Task at hand was to write code that transforms the list of fruits and format of[c" “,” ",] str_c used for building up a matrix of strings. Each input argument forms a column, and is expanded to the length of the longest argument, using the usual recyling rules. writeLines is used with a text connection, and the default separator is converted to the normal separator for that platform unlist simplifies to produce a vector which contains all the atomic components which occur in x

library(stringr)

my_list_of_fruits <- '[1] "bell pepper"  "bilberry"     "blackberry"   "blood orange"

[5] "blueberry"    "cantaloupe"   "chili pepper" "cloudberry"  

[9] "elderberry"   "lime"         "lychee"       "mulberry"    

[13] "olive"        "salal berry"'


my_vector <- c(unlist(str_extract_all(my_list_of_fruits, "\\b[A-Za-z]+\\b")))

vector_string <- str_c('"', my_vector, '"', collapse = ", " )

my_vector_list <- str_c('c(', vector_string, ')', collapse = " " )


writeLines(my_vector_list)
## c("bell", "pepper", "bilberry", "blackberry", "blood", "orange", "blueberry", "cantaloupe", "chili", "pepper", "cloudberry", "elderberry", "lime", "lychee", "mulberry", "olive", "salal", "berry")

Question #3

Describe, in words, what these expressions will match:

library(stringr)

(.)\1\1 - The same character appearing three times

str_view(stringr::words, "(.)\1\1 ",match=T)

“(.)(.)\2\1” - A pair of characters followed by the same characters in reversed order.

str_view(stringr::words, "(.)(.)\\2\\1",match=T)

(..)\1 - Any two characters repeated

str_view(stringr::words, "(..)\1",match=T)

“(.).\1.\1” - A character followed by any character, the original character, other character, the original character once again

str_view(stringr::words, "(.).\\1.\\1",match=T)

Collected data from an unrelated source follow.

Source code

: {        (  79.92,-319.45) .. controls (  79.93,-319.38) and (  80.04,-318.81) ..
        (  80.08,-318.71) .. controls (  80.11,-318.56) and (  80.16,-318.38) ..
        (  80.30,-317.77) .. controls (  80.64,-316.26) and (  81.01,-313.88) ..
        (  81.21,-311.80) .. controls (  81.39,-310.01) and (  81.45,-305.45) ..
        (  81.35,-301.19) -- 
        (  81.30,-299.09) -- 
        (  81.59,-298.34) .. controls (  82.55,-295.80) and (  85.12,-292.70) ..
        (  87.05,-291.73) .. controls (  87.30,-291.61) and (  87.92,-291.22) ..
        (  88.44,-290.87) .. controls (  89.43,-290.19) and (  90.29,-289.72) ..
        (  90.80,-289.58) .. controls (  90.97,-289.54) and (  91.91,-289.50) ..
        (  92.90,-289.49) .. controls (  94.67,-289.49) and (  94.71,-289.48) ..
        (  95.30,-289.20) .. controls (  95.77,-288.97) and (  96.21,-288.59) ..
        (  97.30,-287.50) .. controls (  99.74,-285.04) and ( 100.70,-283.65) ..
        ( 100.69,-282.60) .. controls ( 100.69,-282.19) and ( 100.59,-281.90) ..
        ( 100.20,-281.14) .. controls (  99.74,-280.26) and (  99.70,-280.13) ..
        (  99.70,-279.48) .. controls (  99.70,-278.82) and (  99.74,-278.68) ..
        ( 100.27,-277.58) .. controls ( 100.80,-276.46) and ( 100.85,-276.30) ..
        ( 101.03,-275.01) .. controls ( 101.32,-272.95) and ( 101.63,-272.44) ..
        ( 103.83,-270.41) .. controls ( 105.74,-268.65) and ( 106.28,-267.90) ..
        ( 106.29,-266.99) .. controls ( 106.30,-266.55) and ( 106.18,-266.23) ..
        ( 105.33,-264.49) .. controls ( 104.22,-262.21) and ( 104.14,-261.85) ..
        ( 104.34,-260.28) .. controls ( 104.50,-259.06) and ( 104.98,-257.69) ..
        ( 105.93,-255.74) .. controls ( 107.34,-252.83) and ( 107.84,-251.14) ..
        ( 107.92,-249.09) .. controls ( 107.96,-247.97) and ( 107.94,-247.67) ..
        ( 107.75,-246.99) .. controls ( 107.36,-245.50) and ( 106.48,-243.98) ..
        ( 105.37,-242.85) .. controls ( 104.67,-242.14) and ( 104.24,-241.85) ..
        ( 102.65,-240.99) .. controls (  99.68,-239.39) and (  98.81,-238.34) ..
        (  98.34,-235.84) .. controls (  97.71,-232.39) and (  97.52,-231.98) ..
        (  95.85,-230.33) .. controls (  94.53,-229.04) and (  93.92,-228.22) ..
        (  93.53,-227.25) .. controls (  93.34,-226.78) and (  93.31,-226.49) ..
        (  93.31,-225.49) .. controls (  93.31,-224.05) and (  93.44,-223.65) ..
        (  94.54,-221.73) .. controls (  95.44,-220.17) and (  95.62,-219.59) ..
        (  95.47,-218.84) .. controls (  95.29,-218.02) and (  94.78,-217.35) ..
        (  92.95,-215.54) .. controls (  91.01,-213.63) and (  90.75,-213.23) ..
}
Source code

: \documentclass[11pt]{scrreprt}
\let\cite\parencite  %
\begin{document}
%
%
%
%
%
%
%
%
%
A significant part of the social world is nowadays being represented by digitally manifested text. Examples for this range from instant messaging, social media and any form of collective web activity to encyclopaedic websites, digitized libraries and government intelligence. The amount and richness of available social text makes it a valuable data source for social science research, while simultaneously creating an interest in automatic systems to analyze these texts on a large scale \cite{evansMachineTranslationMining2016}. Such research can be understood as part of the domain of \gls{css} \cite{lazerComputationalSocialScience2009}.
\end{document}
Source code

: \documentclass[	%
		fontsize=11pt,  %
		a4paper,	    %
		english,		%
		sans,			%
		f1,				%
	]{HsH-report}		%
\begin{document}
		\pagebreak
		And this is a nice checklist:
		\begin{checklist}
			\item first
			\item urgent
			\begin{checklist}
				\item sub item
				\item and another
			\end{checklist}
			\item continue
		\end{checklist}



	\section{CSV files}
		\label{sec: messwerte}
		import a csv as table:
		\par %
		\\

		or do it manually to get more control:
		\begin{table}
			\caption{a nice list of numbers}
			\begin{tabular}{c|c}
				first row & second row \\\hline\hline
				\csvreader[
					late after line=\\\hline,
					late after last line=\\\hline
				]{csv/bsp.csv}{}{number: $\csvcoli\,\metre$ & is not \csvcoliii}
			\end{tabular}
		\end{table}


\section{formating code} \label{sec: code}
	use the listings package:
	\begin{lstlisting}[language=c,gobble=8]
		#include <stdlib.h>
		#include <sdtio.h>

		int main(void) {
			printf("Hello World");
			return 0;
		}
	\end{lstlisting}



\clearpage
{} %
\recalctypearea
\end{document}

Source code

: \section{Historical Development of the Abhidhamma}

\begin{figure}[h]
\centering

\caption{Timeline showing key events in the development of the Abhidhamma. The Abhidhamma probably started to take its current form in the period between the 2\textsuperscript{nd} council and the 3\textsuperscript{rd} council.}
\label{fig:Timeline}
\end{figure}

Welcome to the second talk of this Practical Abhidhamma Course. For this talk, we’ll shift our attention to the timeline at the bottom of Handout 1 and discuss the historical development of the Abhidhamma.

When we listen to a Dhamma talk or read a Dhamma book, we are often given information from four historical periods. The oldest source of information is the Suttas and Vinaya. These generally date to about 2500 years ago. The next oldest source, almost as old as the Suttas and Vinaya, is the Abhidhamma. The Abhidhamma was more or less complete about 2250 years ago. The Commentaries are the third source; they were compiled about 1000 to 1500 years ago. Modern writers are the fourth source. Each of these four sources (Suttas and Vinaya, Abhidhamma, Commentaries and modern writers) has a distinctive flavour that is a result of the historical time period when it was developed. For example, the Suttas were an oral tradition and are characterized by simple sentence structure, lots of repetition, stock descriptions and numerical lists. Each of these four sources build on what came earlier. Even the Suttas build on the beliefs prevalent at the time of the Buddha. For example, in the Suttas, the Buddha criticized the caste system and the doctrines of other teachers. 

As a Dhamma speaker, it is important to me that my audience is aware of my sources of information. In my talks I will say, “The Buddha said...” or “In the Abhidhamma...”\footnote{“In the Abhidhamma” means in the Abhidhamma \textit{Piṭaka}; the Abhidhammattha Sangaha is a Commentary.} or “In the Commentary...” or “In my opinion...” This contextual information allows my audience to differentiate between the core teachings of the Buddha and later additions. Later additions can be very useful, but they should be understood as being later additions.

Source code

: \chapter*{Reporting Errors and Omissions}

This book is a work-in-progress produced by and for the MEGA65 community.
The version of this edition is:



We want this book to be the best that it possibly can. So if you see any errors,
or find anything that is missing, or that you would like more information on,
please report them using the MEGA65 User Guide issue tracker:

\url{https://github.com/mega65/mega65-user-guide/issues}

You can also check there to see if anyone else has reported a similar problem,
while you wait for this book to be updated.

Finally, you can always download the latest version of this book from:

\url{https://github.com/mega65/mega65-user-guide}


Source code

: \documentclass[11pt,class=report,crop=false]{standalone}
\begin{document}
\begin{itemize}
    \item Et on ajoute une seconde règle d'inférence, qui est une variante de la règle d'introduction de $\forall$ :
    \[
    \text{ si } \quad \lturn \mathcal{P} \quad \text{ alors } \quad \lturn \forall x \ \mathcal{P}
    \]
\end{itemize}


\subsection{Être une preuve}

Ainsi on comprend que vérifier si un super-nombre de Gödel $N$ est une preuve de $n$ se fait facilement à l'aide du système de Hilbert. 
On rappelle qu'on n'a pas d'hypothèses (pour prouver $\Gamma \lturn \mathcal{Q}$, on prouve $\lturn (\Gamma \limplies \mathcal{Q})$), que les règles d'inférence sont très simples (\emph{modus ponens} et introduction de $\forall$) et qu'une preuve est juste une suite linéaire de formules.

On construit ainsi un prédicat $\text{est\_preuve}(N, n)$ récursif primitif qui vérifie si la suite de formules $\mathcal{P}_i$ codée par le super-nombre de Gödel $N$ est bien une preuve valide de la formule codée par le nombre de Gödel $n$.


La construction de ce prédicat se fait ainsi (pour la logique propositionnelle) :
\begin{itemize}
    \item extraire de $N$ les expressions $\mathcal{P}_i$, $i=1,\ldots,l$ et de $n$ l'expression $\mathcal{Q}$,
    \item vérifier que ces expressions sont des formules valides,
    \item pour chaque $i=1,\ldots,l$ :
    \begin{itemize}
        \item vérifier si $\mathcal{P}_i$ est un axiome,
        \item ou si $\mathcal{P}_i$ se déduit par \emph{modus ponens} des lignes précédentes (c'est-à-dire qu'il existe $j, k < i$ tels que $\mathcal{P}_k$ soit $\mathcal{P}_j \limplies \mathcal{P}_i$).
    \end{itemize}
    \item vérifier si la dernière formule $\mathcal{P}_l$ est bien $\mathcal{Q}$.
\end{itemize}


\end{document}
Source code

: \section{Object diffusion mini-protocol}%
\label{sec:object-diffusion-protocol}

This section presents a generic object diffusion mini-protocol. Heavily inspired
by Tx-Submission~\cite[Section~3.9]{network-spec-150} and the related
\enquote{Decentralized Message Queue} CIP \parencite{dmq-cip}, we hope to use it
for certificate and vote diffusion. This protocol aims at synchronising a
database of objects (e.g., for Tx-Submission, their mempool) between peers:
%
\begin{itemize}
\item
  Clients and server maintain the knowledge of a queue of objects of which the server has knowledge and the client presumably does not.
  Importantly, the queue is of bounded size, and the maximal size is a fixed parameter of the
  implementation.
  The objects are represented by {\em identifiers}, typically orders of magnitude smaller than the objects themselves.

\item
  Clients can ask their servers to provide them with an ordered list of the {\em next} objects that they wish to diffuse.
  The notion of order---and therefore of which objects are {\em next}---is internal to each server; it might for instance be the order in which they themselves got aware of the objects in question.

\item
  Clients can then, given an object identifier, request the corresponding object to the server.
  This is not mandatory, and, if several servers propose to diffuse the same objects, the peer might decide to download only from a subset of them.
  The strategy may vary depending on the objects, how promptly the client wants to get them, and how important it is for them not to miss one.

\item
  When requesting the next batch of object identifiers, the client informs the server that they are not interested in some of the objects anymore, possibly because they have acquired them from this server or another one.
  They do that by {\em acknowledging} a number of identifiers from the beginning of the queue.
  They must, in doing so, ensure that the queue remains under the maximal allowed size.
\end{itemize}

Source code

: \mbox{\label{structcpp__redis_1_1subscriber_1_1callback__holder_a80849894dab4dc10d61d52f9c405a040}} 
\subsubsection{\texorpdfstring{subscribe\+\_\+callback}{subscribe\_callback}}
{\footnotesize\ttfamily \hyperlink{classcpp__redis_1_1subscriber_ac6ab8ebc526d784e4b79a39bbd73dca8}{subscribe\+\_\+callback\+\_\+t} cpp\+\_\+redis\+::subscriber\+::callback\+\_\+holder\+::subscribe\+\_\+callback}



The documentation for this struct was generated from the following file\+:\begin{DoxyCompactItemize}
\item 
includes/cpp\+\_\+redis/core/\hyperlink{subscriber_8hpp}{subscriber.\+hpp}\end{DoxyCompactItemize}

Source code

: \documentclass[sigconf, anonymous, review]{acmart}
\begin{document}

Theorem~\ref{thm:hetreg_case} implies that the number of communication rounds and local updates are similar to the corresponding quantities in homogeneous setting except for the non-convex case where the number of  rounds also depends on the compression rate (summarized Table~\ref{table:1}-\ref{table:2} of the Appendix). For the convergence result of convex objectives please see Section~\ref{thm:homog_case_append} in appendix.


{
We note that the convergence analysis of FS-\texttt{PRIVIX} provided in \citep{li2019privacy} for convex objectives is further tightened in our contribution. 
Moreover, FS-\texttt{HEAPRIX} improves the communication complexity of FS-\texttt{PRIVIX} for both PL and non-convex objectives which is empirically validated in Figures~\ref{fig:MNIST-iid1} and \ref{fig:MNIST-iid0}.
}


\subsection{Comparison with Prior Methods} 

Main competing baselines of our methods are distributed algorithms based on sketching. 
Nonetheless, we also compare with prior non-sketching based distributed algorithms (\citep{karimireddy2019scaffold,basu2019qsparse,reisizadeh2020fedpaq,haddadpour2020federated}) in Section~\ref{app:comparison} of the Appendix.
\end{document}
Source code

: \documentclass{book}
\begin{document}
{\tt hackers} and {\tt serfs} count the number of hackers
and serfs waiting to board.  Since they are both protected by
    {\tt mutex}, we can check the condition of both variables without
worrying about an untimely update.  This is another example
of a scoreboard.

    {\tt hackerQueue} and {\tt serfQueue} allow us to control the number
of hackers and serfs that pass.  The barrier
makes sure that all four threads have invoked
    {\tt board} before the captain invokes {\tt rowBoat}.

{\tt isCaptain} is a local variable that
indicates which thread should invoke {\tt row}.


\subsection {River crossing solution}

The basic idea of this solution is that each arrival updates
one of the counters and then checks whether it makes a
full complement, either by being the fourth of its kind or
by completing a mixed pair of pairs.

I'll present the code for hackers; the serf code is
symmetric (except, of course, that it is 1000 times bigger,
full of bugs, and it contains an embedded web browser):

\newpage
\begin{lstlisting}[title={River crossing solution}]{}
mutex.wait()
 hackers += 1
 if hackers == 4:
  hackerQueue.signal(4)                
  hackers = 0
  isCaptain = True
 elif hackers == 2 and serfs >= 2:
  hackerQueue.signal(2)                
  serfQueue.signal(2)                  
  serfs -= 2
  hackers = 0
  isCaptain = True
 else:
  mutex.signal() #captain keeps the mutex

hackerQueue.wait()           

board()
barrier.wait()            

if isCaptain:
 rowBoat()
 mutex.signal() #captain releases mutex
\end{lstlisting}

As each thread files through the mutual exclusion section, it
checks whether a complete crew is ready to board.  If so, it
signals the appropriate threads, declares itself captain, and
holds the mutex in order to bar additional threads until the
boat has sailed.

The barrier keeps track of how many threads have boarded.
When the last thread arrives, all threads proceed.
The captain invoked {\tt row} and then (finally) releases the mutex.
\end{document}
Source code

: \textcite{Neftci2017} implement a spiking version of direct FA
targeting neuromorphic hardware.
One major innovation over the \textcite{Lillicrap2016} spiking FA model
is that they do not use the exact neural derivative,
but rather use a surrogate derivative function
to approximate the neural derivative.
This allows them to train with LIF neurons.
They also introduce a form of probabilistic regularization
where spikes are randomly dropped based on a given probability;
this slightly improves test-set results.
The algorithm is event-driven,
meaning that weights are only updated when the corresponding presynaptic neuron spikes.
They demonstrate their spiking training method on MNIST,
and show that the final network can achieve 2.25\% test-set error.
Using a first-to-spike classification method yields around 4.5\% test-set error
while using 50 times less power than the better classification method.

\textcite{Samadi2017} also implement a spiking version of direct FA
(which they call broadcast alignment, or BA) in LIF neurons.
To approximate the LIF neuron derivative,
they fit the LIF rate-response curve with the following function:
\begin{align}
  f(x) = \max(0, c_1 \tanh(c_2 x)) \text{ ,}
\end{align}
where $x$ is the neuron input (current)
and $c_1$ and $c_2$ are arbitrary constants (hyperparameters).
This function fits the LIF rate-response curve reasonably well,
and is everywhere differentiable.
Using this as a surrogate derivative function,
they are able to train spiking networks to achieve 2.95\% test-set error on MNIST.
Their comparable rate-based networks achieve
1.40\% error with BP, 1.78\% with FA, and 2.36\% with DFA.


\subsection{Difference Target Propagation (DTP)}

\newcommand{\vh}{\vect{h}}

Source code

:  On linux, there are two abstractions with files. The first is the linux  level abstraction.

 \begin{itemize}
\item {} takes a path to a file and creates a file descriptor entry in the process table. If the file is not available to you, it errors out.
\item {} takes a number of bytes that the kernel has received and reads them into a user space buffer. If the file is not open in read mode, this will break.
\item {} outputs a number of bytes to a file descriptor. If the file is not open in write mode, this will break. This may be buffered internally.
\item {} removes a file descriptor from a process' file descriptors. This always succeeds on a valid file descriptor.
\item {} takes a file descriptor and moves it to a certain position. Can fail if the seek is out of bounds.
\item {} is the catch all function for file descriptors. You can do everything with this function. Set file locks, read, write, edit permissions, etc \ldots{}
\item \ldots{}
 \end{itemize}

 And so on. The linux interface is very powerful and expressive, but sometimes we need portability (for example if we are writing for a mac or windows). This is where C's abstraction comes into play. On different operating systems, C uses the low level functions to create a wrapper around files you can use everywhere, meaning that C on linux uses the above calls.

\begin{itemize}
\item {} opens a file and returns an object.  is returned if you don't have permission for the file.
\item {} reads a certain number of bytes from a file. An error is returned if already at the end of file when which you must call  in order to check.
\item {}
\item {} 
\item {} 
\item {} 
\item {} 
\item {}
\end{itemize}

"(.)(.)(.).*\3\2\1" - Three characters followed by zero or more characters of any kind followed by the same three characters but in reverse order.

str_view(stringr::words, "(.)(.)(.).*\\3\\2\\1",match=T)

Question #4

Construct regular expressions to match words that:

Start and end with the same character.
str_view(stringr::words, "^(.).*\\1$",match=T)
str_sub(x, "^(.).*\\1$", match = TRUE)

Contain a repeated pair of letters (e.g. "church" contains "ch" repeated twice.)
str_view(stringr::words, "([A-Za-z][A-Za-z]).*\\1",match=T)
Contain one letter repeated in at least three places (e.g. "eleven" contains three "e"s.)
str_view(stringr::words, "(.).*\\1.*\\1",match=T)